**WORK TO BE COMPLETED**. Pictures must be dropped from the copy of the entries below; all else is returned exactly.

(Records from a data source)
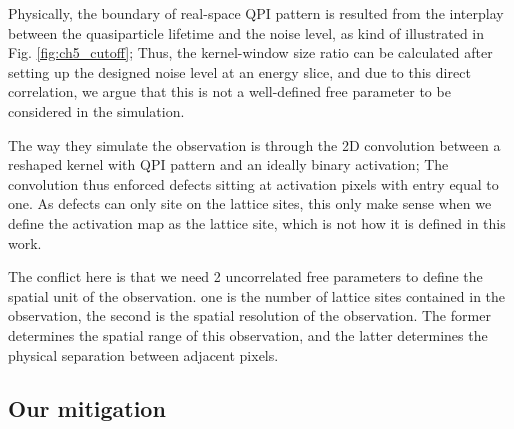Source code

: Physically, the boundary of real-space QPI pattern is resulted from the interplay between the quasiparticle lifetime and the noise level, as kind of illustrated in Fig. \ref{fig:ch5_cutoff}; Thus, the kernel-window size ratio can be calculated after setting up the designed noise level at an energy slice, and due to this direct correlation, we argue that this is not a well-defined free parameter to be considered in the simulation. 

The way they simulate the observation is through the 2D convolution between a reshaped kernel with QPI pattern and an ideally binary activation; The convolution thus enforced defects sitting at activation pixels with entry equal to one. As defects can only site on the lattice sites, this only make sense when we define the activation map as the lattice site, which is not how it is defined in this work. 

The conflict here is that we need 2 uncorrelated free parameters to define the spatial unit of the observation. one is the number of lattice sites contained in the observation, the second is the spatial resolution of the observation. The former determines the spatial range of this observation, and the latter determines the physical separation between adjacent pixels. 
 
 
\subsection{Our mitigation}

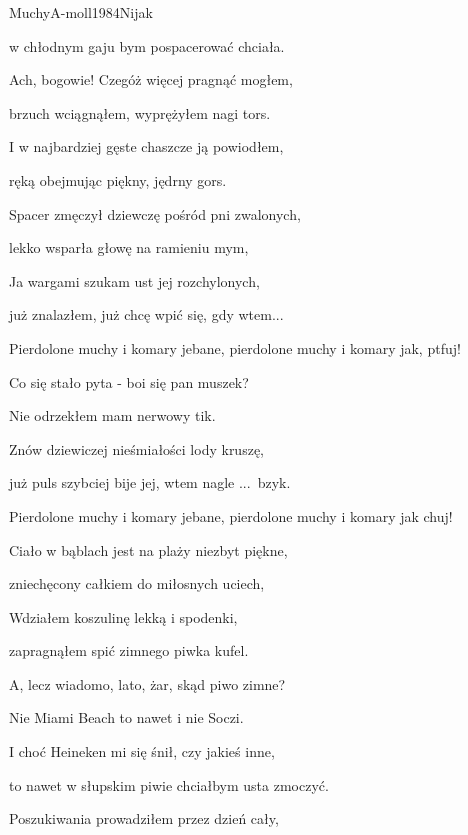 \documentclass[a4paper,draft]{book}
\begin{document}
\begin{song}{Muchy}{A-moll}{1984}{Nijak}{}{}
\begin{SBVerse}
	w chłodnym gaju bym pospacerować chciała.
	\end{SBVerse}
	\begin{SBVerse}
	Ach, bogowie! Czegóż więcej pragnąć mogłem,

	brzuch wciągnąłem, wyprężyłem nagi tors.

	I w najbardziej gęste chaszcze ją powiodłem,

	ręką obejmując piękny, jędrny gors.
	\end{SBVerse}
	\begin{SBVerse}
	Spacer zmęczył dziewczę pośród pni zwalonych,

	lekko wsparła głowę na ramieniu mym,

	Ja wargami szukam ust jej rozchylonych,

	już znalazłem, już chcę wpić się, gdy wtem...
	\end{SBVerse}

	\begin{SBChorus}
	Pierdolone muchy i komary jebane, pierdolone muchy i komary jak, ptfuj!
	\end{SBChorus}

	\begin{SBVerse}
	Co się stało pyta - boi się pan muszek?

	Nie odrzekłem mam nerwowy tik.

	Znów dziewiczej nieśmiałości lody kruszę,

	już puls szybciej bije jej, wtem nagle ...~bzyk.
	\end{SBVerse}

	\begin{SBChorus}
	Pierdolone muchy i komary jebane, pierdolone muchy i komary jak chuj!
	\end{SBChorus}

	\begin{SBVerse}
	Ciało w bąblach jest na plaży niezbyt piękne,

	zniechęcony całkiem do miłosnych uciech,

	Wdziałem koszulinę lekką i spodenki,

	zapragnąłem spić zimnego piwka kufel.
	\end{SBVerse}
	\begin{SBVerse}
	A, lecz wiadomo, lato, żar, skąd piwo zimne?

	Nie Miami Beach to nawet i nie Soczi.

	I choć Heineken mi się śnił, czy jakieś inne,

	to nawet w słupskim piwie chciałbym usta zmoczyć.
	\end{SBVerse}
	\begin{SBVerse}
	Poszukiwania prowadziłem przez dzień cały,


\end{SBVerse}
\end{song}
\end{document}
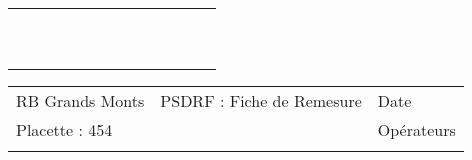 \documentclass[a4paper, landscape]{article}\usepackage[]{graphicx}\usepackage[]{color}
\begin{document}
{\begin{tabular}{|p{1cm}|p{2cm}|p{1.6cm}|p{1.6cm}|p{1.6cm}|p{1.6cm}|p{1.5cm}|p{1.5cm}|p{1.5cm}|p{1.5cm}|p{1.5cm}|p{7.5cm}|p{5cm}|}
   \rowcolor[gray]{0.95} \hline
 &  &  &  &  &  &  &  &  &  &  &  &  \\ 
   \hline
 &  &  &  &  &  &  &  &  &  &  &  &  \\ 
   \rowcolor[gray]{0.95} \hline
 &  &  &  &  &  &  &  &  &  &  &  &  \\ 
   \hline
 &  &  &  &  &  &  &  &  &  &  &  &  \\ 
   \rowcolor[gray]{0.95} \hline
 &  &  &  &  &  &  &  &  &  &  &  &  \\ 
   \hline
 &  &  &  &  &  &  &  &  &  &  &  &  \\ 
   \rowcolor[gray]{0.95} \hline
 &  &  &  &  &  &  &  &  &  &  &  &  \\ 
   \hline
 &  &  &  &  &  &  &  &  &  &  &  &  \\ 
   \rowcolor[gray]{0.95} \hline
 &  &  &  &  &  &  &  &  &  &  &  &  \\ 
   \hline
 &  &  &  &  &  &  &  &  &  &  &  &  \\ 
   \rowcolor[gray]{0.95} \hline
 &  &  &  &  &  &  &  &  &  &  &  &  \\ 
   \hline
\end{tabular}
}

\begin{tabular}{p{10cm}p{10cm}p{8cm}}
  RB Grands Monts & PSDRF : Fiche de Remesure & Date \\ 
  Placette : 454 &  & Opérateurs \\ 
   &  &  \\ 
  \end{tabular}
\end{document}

**RESPONSE AREA**.
Source code

: Physically, the boundary of real-space QPI pattern is resulted from the interplay between the quasiparticle lifetime and the noise level, as kind of illustrated in Fig. \ref{fig:ch5_cutoff}; Thus, the kernel-window size ratio can be calculated after setting up the designed noise level at an energy slice, and due to this direct correlation, we argue that this is not a well-defined free parameter to be considered in the simulation. 

The way they simulate the observation is through the 2D convolution between a reshaped kernel with QPI pattern and an ideally binary activation; The convolution thus enforced defects sitting at activation pixels with entry equal to one. As defects can only site on the lattice sites, this only make sense when we define the activation map as the lattice site, which is not how it is defined in this work. 

The conflict here is that we need 2 uncorrelated free parameters to define the spatial unit of the observation. one is the number of lattice sites contained in the observation, the second is the spatial resolution of the observation. The former determines the spatial range of this observation, and the latter determines the physical separation between adjacent pixels. 
 
 
\subsection{Our mitigation}

 \documentclass[a4paper,draft]{book}
\begin{document}
\begin{song}{Muchy}{A-moll}{1984}{Nijak}{}{}
\begin{SBVerse}
	w chłodnym gaju bym pospacerować chciała.
	\end{SBVerse}
	\begin{SBVerse}
	Ach, bogowie! Czegóż więcej pragnąć mogłem,

	brzuch wciągnąłem, wyprężyłem nagi tors.

	I w najbardziej gęste chaszcze ją powiodłem,

	ręką obejmując piękny, jędrny gors.
	\end{SBVerse}
	\begin{SBVerse}
	Spacer zmęczył dziewczę pośród pni zwalonych,

	lekko wsparła głowę na ramieniu mym,

	Ja wargami szukam ust jej rozchylonych,

	już znalazłem, już chcę wpić się, gdy wtem...
	\end{SBVerse}

	\begin{SBChorus}
	Pierdolone muchy i komary jebane, pierdolone muchy i komary jak, ptfuj!
	\end{SBChorus}

	\begin{SBVerse}
	Co się stało pyta - boi się pan muszek?

	Nie odrzekłem mam nerwowy tik.

	Znów dziewiczej nieśmiałości lody kruszę,

	już puls szybciej bije jej, wtem nagle ...~bzyk.
	\end{SBVerse}

	\begin{SBChorus}
	Pierdolone muchy i komary jebane, pierdolone muchy i komary jak chuj!
	\end{SBChorus}

	\begin{SBVerse}
	Ciało w bąblach jest na plaży niezbyt piękne,

	zniechęcony całkiem do miłosnych uciech,

	Wdziałem koszulinę lekką i spodenki,

	zapragnąłem spić zimnego piwka kufel.
	\end{SBVerse}
	\begin{SBVerse}
	A, lecz wiadomo, lato, żar, skąd piwo zimne?

	Nie Miami Beach to nawet i nie Soczi.

	I choć Heineken mi się śnił, czy jakieś inne,

	to nawet w słupskim piwie chciałbym usta zmoczyć.
	\end{SBVerse}
	\begin{SBVerse}
	Poszukiwania prowadziłem przez dzień cały,


\end{SBVerse}
\end{song}
\end{document}
 \documentclass[a4paper, landscape]{article}\usepackage[]{graphicx}\usepackage[]{color}
\begin{document}
{\begin{tabular}{|p{1cm}|p{2cm}|p{1.6cm}|p{1.6cm}|p{1.6cm}|p{1.6cm}|p{1.5cm}|p{1.5cm}|p{1.5cm}|p{1.5cm}|p{1.5cm}|p{7.5cm}|p{5cm}|}
   \rowcolor[gray]{0.95} \hline
 &  &  &  &  &  &  &  &  &  &  &  &  \\ 
   \hline
 &  &  &  &  &  &  &  &  &  &  &  &  \\ 
   \rowcolor[gray]{0.95} \hline
 &  &  &  &  &  &  &  &  &  &  &  &  \\ 
   \hline
 &  &  &  &  &  &  &  &  &  &  &  &  \\ 
   \rowcolor[gray]{0.95} \hline
 &  &  &  &  &  &  &  &  &  &  &  &  \\ 
   \hline
 &  &  &  &  &  &  &  &  &  &  &  &  \\ 
   \rowcolor[gray]{0.95} \hline
 &  &  &  &  &  &  &  &  &  &  &  &  \\ 
   \hline
 &  &  &  &  &  &  &  &  &  &  &  &  \\ 
   \rowcolor[gray]{0.95} \hline
 &  &  &  &  &  &  &  &  &  &  &  &  \\ 
   \hline
 &  &  &  &  &  &  &  &  &  &  &  &  \\ 
   \rowcolor[gray]{0.95} \hline
 &  &  &  &  &  &  &  &  &  &  &  &  \\ 
   \hline
\end{tabular}
}

\begin{tabular}{p{10cm}p{10cm}p{8cm}}
  RB Grands Monts & PSDRF : Fiche de Remesure & Date \\ 
  Placette : 454 &  & Opérateurs \\ 
   &  &  \\ 
  \end{tabular}
\end{document}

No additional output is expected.